Collected data:

──────────

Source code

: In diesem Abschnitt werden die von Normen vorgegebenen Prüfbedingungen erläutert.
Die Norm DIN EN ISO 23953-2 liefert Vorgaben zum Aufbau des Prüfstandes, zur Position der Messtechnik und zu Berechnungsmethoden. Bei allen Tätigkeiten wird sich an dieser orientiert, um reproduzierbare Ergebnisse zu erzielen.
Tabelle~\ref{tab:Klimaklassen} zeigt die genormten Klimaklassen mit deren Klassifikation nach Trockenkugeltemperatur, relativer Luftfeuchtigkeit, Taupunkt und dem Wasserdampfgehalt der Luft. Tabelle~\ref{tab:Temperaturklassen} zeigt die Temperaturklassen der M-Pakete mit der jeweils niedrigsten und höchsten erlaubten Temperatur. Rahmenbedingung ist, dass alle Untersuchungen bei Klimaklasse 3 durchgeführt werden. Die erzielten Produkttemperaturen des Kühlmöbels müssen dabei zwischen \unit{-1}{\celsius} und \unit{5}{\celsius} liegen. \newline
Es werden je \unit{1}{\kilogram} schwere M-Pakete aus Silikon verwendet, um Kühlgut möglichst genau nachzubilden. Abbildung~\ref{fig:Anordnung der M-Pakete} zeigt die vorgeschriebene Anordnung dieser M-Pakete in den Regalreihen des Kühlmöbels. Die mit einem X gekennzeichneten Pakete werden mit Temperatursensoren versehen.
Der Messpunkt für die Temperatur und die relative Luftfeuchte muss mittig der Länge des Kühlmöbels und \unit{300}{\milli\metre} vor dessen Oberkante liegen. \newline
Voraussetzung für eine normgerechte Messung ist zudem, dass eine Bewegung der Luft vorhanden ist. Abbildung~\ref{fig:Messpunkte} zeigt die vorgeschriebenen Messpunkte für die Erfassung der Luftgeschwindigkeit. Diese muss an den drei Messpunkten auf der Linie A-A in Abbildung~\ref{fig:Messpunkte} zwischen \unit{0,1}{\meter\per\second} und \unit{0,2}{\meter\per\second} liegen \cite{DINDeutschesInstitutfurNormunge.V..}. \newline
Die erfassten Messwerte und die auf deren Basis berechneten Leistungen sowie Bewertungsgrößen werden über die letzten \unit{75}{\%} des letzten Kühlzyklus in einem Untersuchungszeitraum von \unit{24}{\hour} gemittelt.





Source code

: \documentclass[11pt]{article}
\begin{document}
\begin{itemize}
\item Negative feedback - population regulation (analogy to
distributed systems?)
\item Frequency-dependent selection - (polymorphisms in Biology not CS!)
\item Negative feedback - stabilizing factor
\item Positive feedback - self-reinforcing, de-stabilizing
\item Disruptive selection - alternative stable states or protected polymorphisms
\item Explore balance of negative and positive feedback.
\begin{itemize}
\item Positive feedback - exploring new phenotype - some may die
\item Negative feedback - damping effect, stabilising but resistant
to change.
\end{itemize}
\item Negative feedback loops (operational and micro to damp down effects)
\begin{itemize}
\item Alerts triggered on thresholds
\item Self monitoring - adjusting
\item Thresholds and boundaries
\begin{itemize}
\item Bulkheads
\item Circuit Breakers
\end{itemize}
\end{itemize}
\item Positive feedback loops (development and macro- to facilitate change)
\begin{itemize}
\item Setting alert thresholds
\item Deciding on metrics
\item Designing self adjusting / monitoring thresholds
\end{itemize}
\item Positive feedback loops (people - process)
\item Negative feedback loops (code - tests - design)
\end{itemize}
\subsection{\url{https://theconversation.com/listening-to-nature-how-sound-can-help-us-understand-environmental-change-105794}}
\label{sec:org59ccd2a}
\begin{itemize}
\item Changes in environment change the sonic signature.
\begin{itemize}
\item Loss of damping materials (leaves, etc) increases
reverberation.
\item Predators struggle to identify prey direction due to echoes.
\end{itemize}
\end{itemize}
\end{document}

──────────

Brief:
I'd like the records returned exactly as they were written, please.

Written reply:
Source code

: In diesem Abschnitt werden die von Normen vorgegebenen Prüfbedingungen erläutert.
Die Norm DIN EN ISO 23953-2 liefert Vorgaben zum Aufbau des Prüfstandes, zur Position der Messtechnik und zu Berechnungsmethoden. Bei allen Tätigkeiten wird sich an dieser orientiert, um reproduzierbare Ergebnisse zu erzielen.
Tabelle~\ref{tab:Klimaklassen} zeigt die genormten Klimaklassen mit deren Klassifikation nach Trockenkugeltemperatur, relativer Luftfeuchtigkeit, Taupunkt und dem Wasserdampfgehalt der Luft. Tabelle~\ref{tab:Temperaturklassen} zeigt die Temperaturklassen der M-Pakete mit der jeweils niedrigsten und höchsten erlaubten Temperatur. Rahmenbedingung ist, dass alle Untersuchungen bei Klimaklasse 3 durchgeführt werden. Die erzielten Produkttemperaturen des Kühlmöbels müssen dabei zwischen \unit{-1}{\celsius} und \unit{5}{\celsius} liegen. \newline
Es werden je \unit{1}{\kilogram} schwere M-Pakete aus Silikon verwendet, um Kühlgut möglichst genau nachzubilden. Abbildung~\ref{fig:Anordnung der M-Pakete} zeigt die vorgeschriebene Anordnung dieser M-Pakete in den Regalreihen des Kühlmöbels. Die mit einem X gekennzeichneten Pakete werden mit Temperatursensoren versehen.
Der Messpunkt für die Temperatur und die relative Luftfeuchte muss mittig der Länge des Kühlmöbels und \unit{300}{\milli\metre} vor dessen Oberkante liegen. \newline
Voraussetzung für eine normgerechte Messung ist zudem, dass eine Bewegung der Luft vorhanden ist. Abbildung~\ref{fig:Messpunkte} zeigt die vorgeschriebenen Messpunkte für die Erfassung der Luftgeschwindigkeit. Diese muss an den drei Messpunkten auf der Linie A-A in Abbildung~\ref{fig:Messpunkte} zwischen \unit{0,1}{\meter\per\second} und \unit{0,2}{\meter\per\second} liegen \cite{DINDeutschesInstitutfurNormunge.V..}. \newline
Die erfassten Messwerte und die auf deren Basis berechneten Leistungen sowie Bewertungsgrößen werden über die letzten \unit{75}{\%} des letzten Kühlzyklus in einem Untersuchungszeitraum von \unit{24}{\hour} gemittelt.





Source code

: \documentclass[11pt]{article}
\begin{document}
\begin{itemize}
\item Negative feedback - population regulation (analogy to
distributed systems?)
\item Frequency-dependent selection - (polymorphisms in Biology not CS!)
\item Negative feedback - stabilizing factor
\item Positive feedback - self-reinforcing, de-stabilizing
\item Disruptive selection - alternative stable states or protected polymorphisms
\item Explore balance of negative and positive feedback.
\begin{itemize}
\item Positive feedback - exploring new phenotype - some may die
\item Negative feedback - damping effect, stabilising but resistant
to change.
\end{itemize}
\item Negative feedback loops (operational and micro to damp down effects)
\begin{itemize}
\item Alerts triggered on thresholds
\item Self monitoring - adjusting
\item Thresholds and boundaries
\begin{itemize}
\item Bulkheads
\item Circuit Breakers
\end{itemize}
\end{itemize}
\item Positive feedback loops (development and macro- to facilitate change)
\begin{itemize}
\item Setting alert thresholds
\item Deciding on metrics
\item Designing self adjusting / monitoring thresholds
\end{itemize}
\item Positive feedback loops (people - process)
\item Negative feedback loops (code - tests - design)
\end{itemize}
\subsection{\url{https://theconversation.com/listening-to-nature-how-sound-can-help-us-understand-environmental-change-105794}}
\label{sec:org59ccd2a}
\begin{itemize}
\item Changes in environment change the sonic signature.
\begin{itemize}
\item Loss of damping materials (leaves, etc) increases
reverberation.
\item Predators struggle to identify prey direction due to echoes.
\end{itemize}
\end{itemize}
\end{document}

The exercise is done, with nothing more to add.